TASK TO CARRY OUT>
Your answer should be each line of the entries that contains the word "coupled", copied in full.

EXCERPTED DATA>
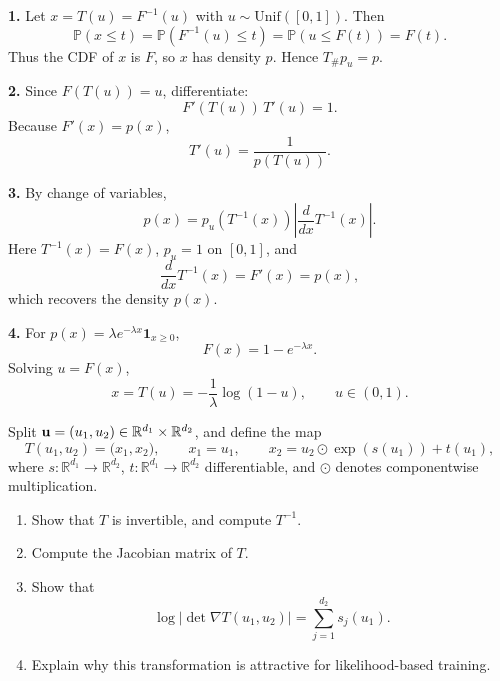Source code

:\begin{solution}

\textbf{1.} Let $x=T(u)=F^{-1}(u)$ with $u\sim \mathrm{Unif}([0,1])$. Then
\[
\mathbb{P}(x\le t)
= \mathbb{P}(F^{-1}(u)\le t)
= \mathbb{P}(u\le F(t))
= F(t).
\]
Thus the CDF of $x$ is $F$, so $x$ has density $p$. Hence $T_\# p_u = p$.

\medskip

\textbf{2.} Since $F(T(u))=u$, differentiate:
\[
F'(T(u))\,T'(u)=1.
\]
Because $F'(x)=p(x)$,
\[
T'(u)=\frac{1}{p(T(u))}.
\]

\medskip

\textbf{3.} By change of variables,
\[
p(x)=p_u(T^{-1}(x))\left|\frac{d}{dx}T^{-1}(x)\right|.
\]
Here $T^{-1}(x)=F(x)$, $p_u=1$ on $[0,1]$, and
\[
\frac{d}{dx}T^{-1}(x)=F'(x)=p(x),
\]
which recovers the density $p(x)$.

\medskip

\textbf{4.} For $p(x)=\lambda e^{-\lambda x}\mathbf{1}_{x\ge0}$,
\[
F(x)=1-e^{-\lambda x}.
\]
Solving $u=F(x)$,
\[
x=T(u)=-\frac{1}{\lambda}\log(1-u), \qquad u\in(0,1).
\]

\end{solution}


\begin{exercise}
Split \(\u=(u_1,u_2)\in\mathbb{R}^{d_1}\times\mathbb{R}^{d_2}\), and define the map
\[
T(u_1,u_2)=\bigl(x_1,x_2\bigr),\qquad
x_1=u_1,\qquad
x_2=u_2\odot \exp(s(u_1))+t(u_1),
\]
where \(s:\mathbb{R}^{d_1}\to\mathbb{R}^{d_2}\), \(t:\mathbb{R}^{d_1}\to\mathbb{R}^{d_2}\) differentiable, and \(\odot\) denotes componentwise multiplication.

\begin{enumerate}
\item Show that \(T\) is invertible, and compute \(T^{-1}\).
\item Compute the Jacobian matrix of \(T\).
\item Show that
\[
\log |\det \nabla T(u_1,u_2)| = \sum_{j=1}^{d_2} s_j(u_1).
\]
\item Explain why this transformation is attractive for likelihood-based training.
\end{enumerate}
\end{exercise}

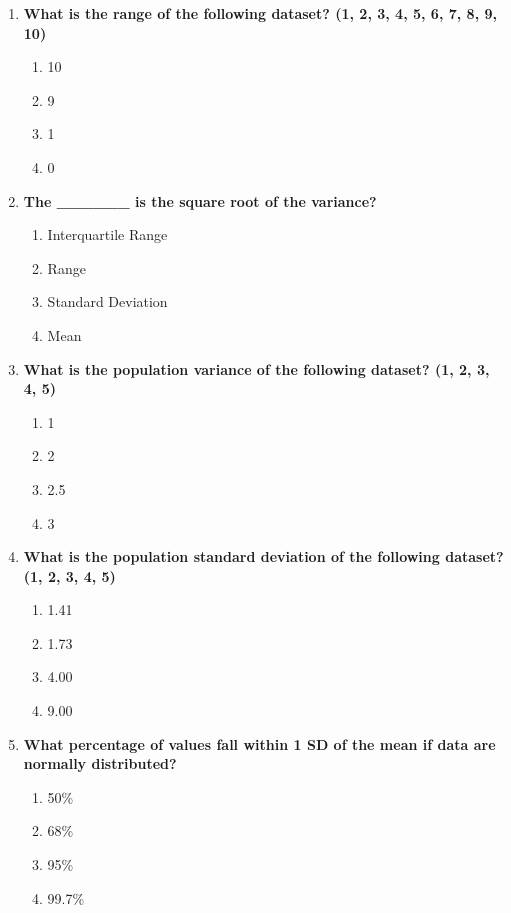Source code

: \documentclass[
  letterpaper,
  DIV=11,
  numbers=noendperiod]{scrreprt}
\begin{document}
\begin{enumerate}
\def\labelenumi{\arabic{enumi}.}
\item
  \textbf{What is the range of the following dataset? (1, 2, 3, 4, 5, 6,
  7, 8, 9, 10)}

  \begin{enumerate}
  \def\labelenumii{\alph{enumii}.}
  \item
    10
  \item
    9
  \item
    1
  \item
    0
  \end{enumerate}
\item
  \textbf{The \_\_\_\_\_\_ is the square root of the variance?}

  \begin{enumerate}
  \def\labelenumii{\alph{enumii}.}
  \item
    Interquartile Range
  \item
    Range
  \item
    Standard Deviation
  \item
    Mean
  \end{enumerate}
\item
  \textbf{What is the population variance of the following dataset? (1,
  2, 3, 4, 5)}

  \begin{enumerate}
  \def\labelenumii{\alph{enumii}.}
  \item
    1
  \item
    2
  \item
    2.5
  \item
    3
  \end{enumerate}
\item
  \textbf{What is the population standard deviation of the following
  dataset? (1, 2, 3, 4, 5)}

  \begin{enumerate}
  \def\labelenumii{\alph{enumii}.}
  \item
    1.41
  \item
    1.73
  \item
    4.00
  \item
    9.00
  \end{enumerate}
\item
  \textbf{What percentage of values fall within 1 SD of the mean if data
  are normally distributed?}

  \begin{enumerate}
  \def\labelenumii{\alph{enumii}.}
  \item
    50\%
  \item
    68\%
  \item
    95\%
  \item
    99.7\%
  \end{enumerate}
\end{enumerate}
\end{document}
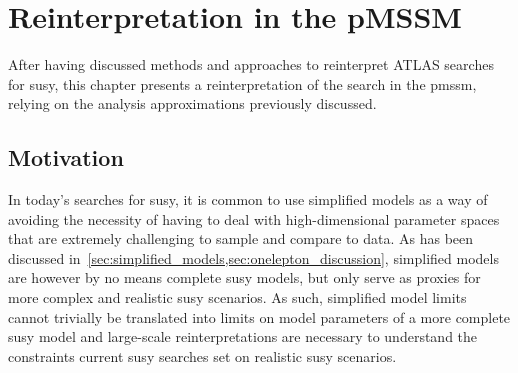 


\chapter{Reinterpretation in the pMSSM}\label{ch:pmssm}

\graphicspath{{chapter-pmssm/Figs/Vector/}{chapter-pmssm/Figs/}}

After having discussed methods and approaches to reinterpret ATLAS searches for \gls{susy}, this chapter presents a reinterpretation of the \onelepton search in the \gls{pmssm}, relying on the analysis approximations previously discussed.

\section{Motivation}

In today's searches for \gls{susy}, it is common to use simplified models as a way of avoiding the necessity of having to deal with high-dimensional parameter spaces that are extremely challenging to sample and compare to data.
As has been discussed in~\cref{sec:simplified_models,sec:onelepton_discussion}, simplified models are however by no means complete \gls{susy} models, but only serve as proxies for more complex and realistic \gls{susy} scenarios. As such, simplified model limits cannot trivially be translated into limits on model parameters of a more complete \gls{susy} model and large-scale reinterpretations are necessary to understand the constraints current \gls{susy} searches set on realistic \gls{susy} scenarios. 

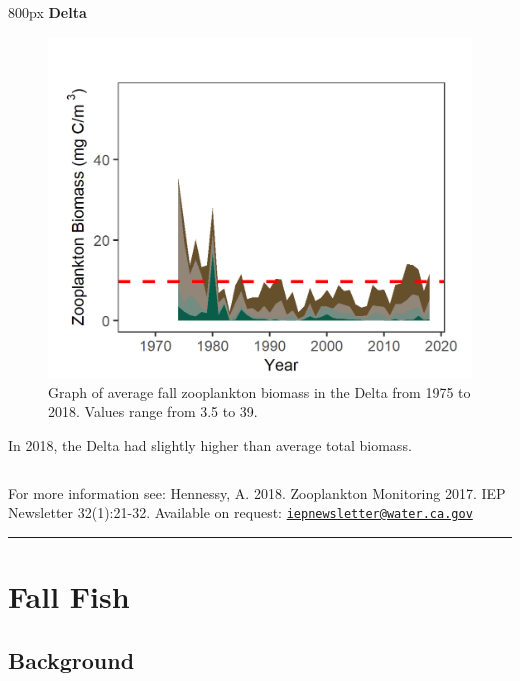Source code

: \documentclass[
]{book}
\begin{document}
\begin{column}{800px\textwidth}
\textbf{Delta}

\begin{figure}
\includegraphics[width=15.25in]{figures/zoops_dtfall} \caption{Graph of average fall zooplankton biomass in the Delta from 1975 to 2018. Values range from 3.5 to 39.}\label{fig:unnamed-chunk-117}
\end{figure}

In 2018, the Delta had slightly higher than average total biomass.
\end{column}

\begin{disclaimer}
For more information see: Hennessy, A. 2018. Zooplankton Monitoring
2017. IEP Newsletter 32(1):21-32. Available on request:
\href{mailto:iepnewsletter@water.ca.gov}{\nolinkurl{iepnewsletter@water.ca.gov}}
\end{disclaimer}

\begin{center}\rule{0.5\linewidth}{0.5pt}\end{center}

\hypertarget{fall-fish}{%
\section{Fall Fish}\label{fall-fish}}

\hypertarget{background-16}{%
\subsection{Background}\label{background-16}}
\end{document}
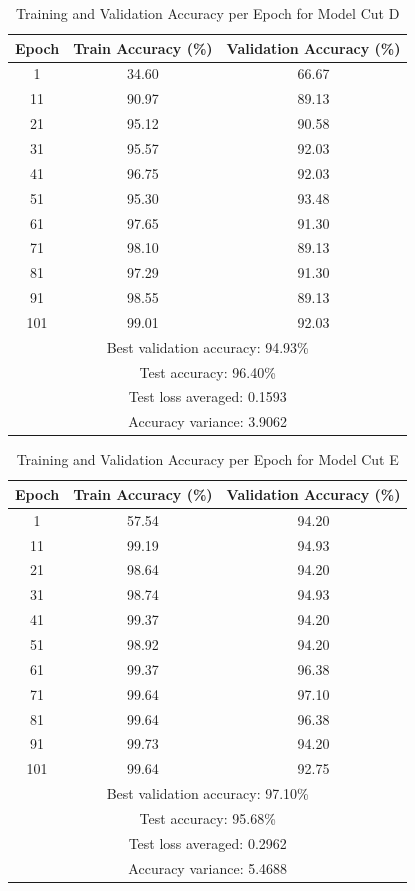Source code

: \documentclass[11pt]{scrartcl}
\begin{document}
\begin{table}[htbp]
\centering
\caption{Training and Validation Accuracy per Epoch for Model Cut D}
\begin{tabular}{ccc}
\toprule
\textbf{Epoch} & \textbf{Train Accuracy (\%)} & \textbf{Validation Accuracy (\%)} \\
\midrule
1    & 34.60  & 66.67 \\
11   & 90.97  & 89.13 \\
21   & 95.12  & 90.58 \\
31   & 95.57  & 92.03 \\
41   & 96.75  & 92.03 \\
51   & 95.30  & 93.48 \\
61   & 97.65  & 91.30 \\
71   & 98.10  & 89.13 \\
81   & 97.29  & 91.30 \\
91   & 98.55  & 89.13 \\
101  & 99.01  & 92.03 \\
\midrule
\multicolumn{3}{c}{Best validation accuracy: 94.93\%} \\
\midrule
\multicolumn{3}{c}{Test accuracy: 96.40\%} \\
\multicolumn{3}{c}{Test loss averaged: 0.1593} \\
\multicolumn{3}{c}{Accuracy variance: 3.9062} \\
\bottomrule
\end{tabular}
\label{tab:task3-bonus-cutd-accuracy}
\end{table}

\begin{table}[htbp]
\centering
\caption{Training and Validation Accuracy per Epoch for Model Cut E}
\begin{tabular}{ccc}
\toprule
\textbf{Epoch} & \textbf{Train Accuracy (\%)} & \textbf{Validation Accuracy (\%)} \\
\midrule
1    & 57.54  & 94.20 \\
11   & 99.19  & 94.93 \\
21   & 98.64  & 94.20 \\
31   & 98.74  & 94.93 \\
41   & 99.37  & 94.20 \\
51   & 98.92  & 94.20 \\
61   & 99.37  & 96.38 \\
71   & 99.64  & 97.10 \\
81   & 99.64  & 96.38 \\
91   & 99.73  & 94.20 \\
101  & 99.64  & 92.75 \\
\midrule
\multicolumn{3}{c}{Best validation accuracy: 97.10\%} \\
\midrule
\multicolumn{3}{c}{Test accuracy: 95.68\%} \\
\multicolumn{3}{c}{Test loss averaged: 0.2962} \\
\multicolumn{3}{c}{Accuracy variance: 5.4688} \\
\bottomrule
\end{tabular}
\label{tab:task3-bonus-cute-accuracy}
\end{table}
\end{document}
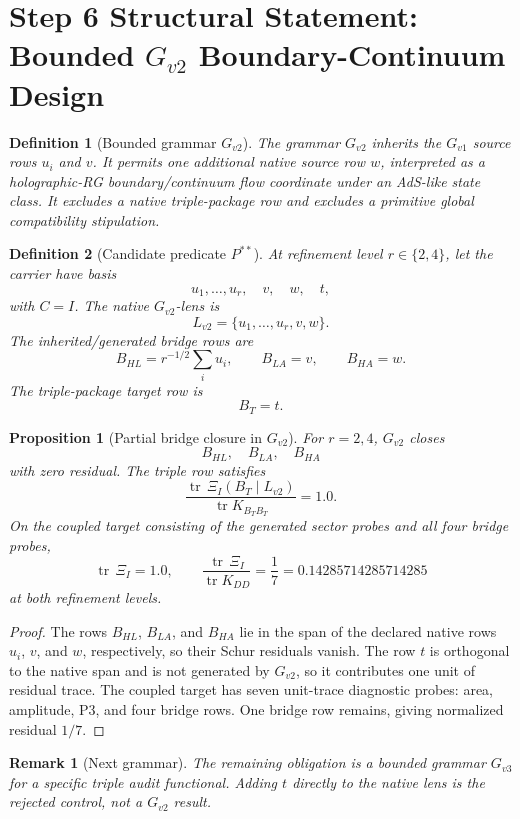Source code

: \documentclass[11pt]{article}
\newtheorem{definition}{Definition}
\newtheorem{proposition}{Proposition}
\newtheorem{remark}{Remark}
\DeclareMathOperator{\tr}{tr}
\begin{document}
\section*{Step 6 Structural Statement: Bounded \(G_{v2}\) Boundary-Continuum Design}

\begin{definition}[Bounded grammar \(G_{v2}\)]
The grammar \(G_{v2}\) inherits the \(G_{v1}\) source rows \(u_i\) and \(v\).
It permits one additional native source row \(w\), interpreted as a
holographic-RG boundary/continuum flow coordinate under an AdS-like state
class.  It excludes a native triple-package row and excludes a primitive
global compatibility stipulation.
\end{definition}

\begin{definition}[Candidate predicate \(P^{**}\)]
At refinement level \(r\in\{2,4\}\), let the carrier have basis
\[
  u_1,\ldots,u_r,\quad v,\quad w,\quad t,
\]
with \(C=I\).  The native \(G_{v2}\)-lens is
\[
  L_{v2}=\{u_1,\ldots,u_r,v,w\}.
\]
The inherited/generated bridge rows are
\[
  B_{HL}=r^{-1/2}\sum_i u_i,\qquad
  B_{LA}=v,\qquad
  B_{HA}=w.
\]
The triple-package target row is
\[
  B_T=t.
\]
\end{definition}

\begin{proposition}[Partial bridge closure in \(G_{v2}\)]
For \(r=2,4\), \(G_{v2}\) closes
\[
  B_{HL},\quad B_{LA},\quad B_{HA}
\]
with zero residual.  The triple row satisfies
\[
  \frac{\tr\,\Xi_I(B_T\mid L_{v2})}{\tr K_{B_TB_T}}=1.0.
\]
On the coupled target consisting of the generated sector probes and all four
bridge probes,
\[
  \tr\,\Xi_I=1.0,\qquad
  \frac{\tr\,\Xi_I}{\tr K_{DD}}=\frac{1}{7}=0.14285714285714285
\]
at both refinement levels.
\end{proposition}

\begin{proof}
The rows \(B_{HL}\), \(B_{LA}\), and \(B_{HA}\) lie in the span of the declared
native rows \(u_i\), \(v\), and \(w\), respectively, so their Schur residuals
vanish.  The row \(t\) is orthogonal to the native span and is not generated by
\(G_{v2}\), so it contributes one unit of residual trace.  The coupled target
has seven unit-trace diagnostic probes: area, amplitude, P3, and four bridge
rows.  One bridge row remains, giving normalized residual \(1/7\).
\end{proof}

\begin{remark}[Next grammar]
The remaining obligation is a bounded grammar \(G_{v3}\) for a specific triple
audit functional.  Adding \(t\) directly to the native lens is the rejected
control, not a \(G_{v2}\) result.
\end{remark}
\end{document}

REPLY TO THE TASK>
On the coupled target consisting of the generated sector probes and all four
\(G_{v2}\), so it contributes one unit of residual trace.  The coupled target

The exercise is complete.